Memory & Resource Estimation

Specifying the right amount of memory is important. Too little and your job fails with OOM. Too much and you block resources from other users.

Memory Directives

#SBATCH --mem=4G           # Total memory for the entire job
#SBATCH --mem-per-cpu=2G   # Memory per CPU core (use one or the other, not both)

Prefer --mem-per-cpu when your job scales with CPU count. Use --mem for fixed memory requirements.

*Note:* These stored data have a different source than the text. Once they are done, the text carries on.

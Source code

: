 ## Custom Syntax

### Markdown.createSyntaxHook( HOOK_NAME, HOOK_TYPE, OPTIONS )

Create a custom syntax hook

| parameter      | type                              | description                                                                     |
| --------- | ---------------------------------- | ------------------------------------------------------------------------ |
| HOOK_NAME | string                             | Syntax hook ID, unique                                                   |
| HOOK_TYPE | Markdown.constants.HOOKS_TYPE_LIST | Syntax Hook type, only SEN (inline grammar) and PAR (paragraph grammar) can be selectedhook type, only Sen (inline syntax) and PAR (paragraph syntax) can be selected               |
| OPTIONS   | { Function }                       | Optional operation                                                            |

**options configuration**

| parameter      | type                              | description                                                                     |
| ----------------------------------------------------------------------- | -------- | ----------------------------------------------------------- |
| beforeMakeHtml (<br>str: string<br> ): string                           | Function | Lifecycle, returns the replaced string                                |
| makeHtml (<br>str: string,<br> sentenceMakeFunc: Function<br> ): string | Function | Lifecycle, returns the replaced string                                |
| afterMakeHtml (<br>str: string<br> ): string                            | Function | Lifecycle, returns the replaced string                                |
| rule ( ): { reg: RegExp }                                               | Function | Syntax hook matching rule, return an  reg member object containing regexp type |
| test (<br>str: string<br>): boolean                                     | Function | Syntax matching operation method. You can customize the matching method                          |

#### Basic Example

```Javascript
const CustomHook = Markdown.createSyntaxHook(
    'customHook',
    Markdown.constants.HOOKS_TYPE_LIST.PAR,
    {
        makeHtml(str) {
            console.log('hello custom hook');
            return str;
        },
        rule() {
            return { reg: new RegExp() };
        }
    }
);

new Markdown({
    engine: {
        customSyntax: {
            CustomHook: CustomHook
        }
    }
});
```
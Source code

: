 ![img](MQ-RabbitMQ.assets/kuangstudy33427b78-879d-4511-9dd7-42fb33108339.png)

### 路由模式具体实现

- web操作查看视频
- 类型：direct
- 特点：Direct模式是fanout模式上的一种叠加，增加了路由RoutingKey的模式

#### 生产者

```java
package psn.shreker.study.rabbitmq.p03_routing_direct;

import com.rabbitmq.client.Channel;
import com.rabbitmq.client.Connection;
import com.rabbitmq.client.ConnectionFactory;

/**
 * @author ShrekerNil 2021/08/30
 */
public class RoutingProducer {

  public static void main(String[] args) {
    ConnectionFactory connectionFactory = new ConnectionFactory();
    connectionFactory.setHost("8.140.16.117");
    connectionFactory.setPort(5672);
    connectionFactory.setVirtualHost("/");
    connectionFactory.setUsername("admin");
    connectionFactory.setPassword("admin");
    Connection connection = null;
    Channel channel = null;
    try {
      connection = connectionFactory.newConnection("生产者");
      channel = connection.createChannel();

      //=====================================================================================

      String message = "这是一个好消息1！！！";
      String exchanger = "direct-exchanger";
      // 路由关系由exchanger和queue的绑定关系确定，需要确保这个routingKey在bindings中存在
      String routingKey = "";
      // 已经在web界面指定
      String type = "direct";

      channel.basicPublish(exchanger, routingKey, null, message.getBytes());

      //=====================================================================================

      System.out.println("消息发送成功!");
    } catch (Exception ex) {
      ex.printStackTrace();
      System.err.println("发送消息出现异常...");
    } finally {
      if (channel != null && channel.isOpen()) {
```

Checking Memory Usage of Past Jobs

sacct -j job_id --format=JobID,JobName,MaxRSS,Elapsed

MaxRSS is the peak memory used. Use this to tune future submissions.

Monitoring a Running Job

#!/bin/bash
#SBATCH --job-name=memory_test
#SBATCH --account=public-users_v2
#SBATCH --partition=power-general-shared-pool
#SBATCH --qos=public
#SBATCH --time=01:00:00
#SBATCH --ntasks=1
#SBATCH --cpus-per-task=1
#SBATCH --mem=4G
#SBATCH --output=memory_test.out

echo "Memory before:"
free -m

./your_application

echo "Memory after:"
free -m

Tips for Estimating Memory

  • Start conservative, check MaxRSS via sacct, tune upward
  • Check application documentation for memory recommendations
  • Run a small test job first before scaling up
  • Use free -m, top, or htop inside an interactive job to observe live usage
  • Plan for peak usage — memory spikes during data loading or processing

OOM Error

If your job fails with out-of-memory, you'll see:

sacct -j job_id -o JobID,JobName,State%20

JobID    JobName               State
-------- -------------------- --------------------
71       my_job        OUT_OF_MEMORY

Resubmit with a higher --mem or --mem-per-cpu value.